La palabra de Dios es:
- Un sacramental (lugar privilegiado para el encuentro con Jesús ya que está llena de su presencia; fuente fiable de sentido de todo cuanto ha hecho y dicho…) que, como tal, hace presente lo que expresa. El poder de la Palabra radica no en cómo la podamos aplicar, una vez oída, a nuestra vida sino en su capacidad de transformación, que realiza su obra divina mientras escuchamos.
- Viva porque la pronuncia un Dios de vivos, un Dios de presencia cercana y continua en la historia de los que ama.
- En la que sobresale el perfil de una esperanza alternativa a los cansancios, desilusiones y tragedias de tantas oportunidades perdidas y desaprovechadas, de tantos desprecios infligidos al otro visto como adversario.
- Que denuncia con fuerza la derrota de la confianza en la acción salvadora de Dios.
- Que ilumina las maldades de las que hemos sembrado nuestra historia.
- Que sorprende nuestro apego a egoísmos, traiciones propias y ajenas, que arroja luz sobre las oscuridades de la duda que sembramos en torno a la acción del Dios vivo en nuestra historia y en la historia de los demás.
- En su aparente invariabilidad y anclaje en lo arcaico, es y será instancia de memoria de que Dios ha pasado a nuestro lado, de que Dios sale a mi encuentro como acompañante respetuoso de mis miedos, como conversador atento a mis necesidades, como amigo de gesto pronto, cariñoso y comprensivo de mis caídas y pasos en falso.
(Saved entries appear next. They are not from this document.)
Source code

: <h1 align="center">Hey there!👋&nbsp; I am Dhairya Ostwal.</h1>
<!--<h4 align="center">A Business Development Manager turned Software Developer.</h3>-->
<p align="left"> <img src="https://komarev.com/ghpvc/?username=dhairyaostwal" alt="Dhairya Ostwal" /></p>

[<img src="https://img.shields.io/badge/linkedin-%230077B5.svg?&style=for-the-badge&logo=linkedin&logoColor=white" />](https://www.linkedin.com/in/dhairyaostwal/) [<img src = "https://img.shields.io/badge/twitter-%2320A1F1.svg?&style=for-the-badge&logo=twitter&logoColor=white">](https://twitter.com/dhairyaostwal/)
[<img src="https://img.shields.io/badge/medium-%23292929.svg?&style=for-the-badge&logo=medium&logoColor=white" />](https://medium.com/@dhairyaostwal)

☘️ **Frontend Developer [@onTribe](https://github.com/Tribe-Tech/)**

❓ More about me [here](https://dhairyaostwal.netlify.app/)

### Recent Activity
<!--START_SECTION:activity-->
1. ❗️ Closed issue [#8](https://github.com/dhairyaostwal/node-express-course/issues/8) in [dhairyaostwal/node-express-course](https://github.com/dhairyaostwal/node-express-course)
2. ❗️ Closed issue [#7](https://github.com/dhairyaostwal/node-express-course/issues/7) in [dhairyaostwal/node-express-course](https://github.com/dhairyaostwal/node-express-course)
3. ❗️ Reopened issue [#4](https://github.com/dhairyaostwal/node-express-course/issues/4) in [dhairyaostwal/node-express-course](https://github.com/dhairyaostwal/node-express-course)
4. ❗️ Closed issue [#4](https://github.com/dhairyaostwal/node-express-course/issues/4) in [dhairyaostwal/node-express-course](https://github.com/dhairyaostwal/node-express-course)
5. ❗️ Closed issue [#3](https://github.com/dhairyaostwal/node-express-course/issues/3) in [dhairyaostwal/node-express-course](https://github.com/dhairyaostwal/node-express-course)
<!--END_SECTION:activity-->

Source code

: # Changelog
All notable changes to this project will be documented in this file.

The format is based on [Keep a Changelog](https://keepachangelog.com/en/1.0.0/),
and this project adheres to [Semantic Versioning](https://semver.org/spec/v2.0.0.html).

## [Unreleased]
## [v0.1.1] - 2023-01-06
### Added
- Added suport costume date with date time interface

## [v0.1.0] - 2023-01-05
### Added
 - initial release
- Sanadora en y a través de nuestra escucha, aquí y ahora.
- Nos convierte en parte de la gran historia de nuestra salvación. Nuestra pequeña historia es integrada en la gran historia de Dios, en la que se les asigna un lugar único.
- Más que letra, la Palabra como corriente de la que extraer tantas gotas frescas para la piel reseca de mi espíritu.
Sin la Palabra, que nos eleva a la categoría de personas escogidas por Dios, nos quedamos o nos convertimos en pequeñas y pobres personas atrapadas en la miserable y dolorosa lucha diaria por sobrevivir. Sin la Palabra que hace arder nuestros corazones, no podemos hacer mucho más que regresar a casa, resignarnos ante el triste hecho de que no hay nada nuevo bajo el sol. Sin la Palabra, nuestra vida apenas tiene sentido, vitalidad ni energía. Sin la Palabra, no pasamos de ser personas insignificantes, con inquietudes insignificantes, que viven una vida insignificante, y mueren una muerte no menos insignificante. Sin la Palabra, no habrá generaciones que nos llamen bienaventurados. Sin la Palabra, nuestros esporádicos dolores y tristezas pueden extinguir el Espíritu dentro de nosotros y hacernos víctimas de la amargura y del resentimiento. Necesitamos la Palabra que nos hace reconocer su presencia y nos da el valor necesario para liberarnos de nuestra dureza de corazón y ser agradecidos.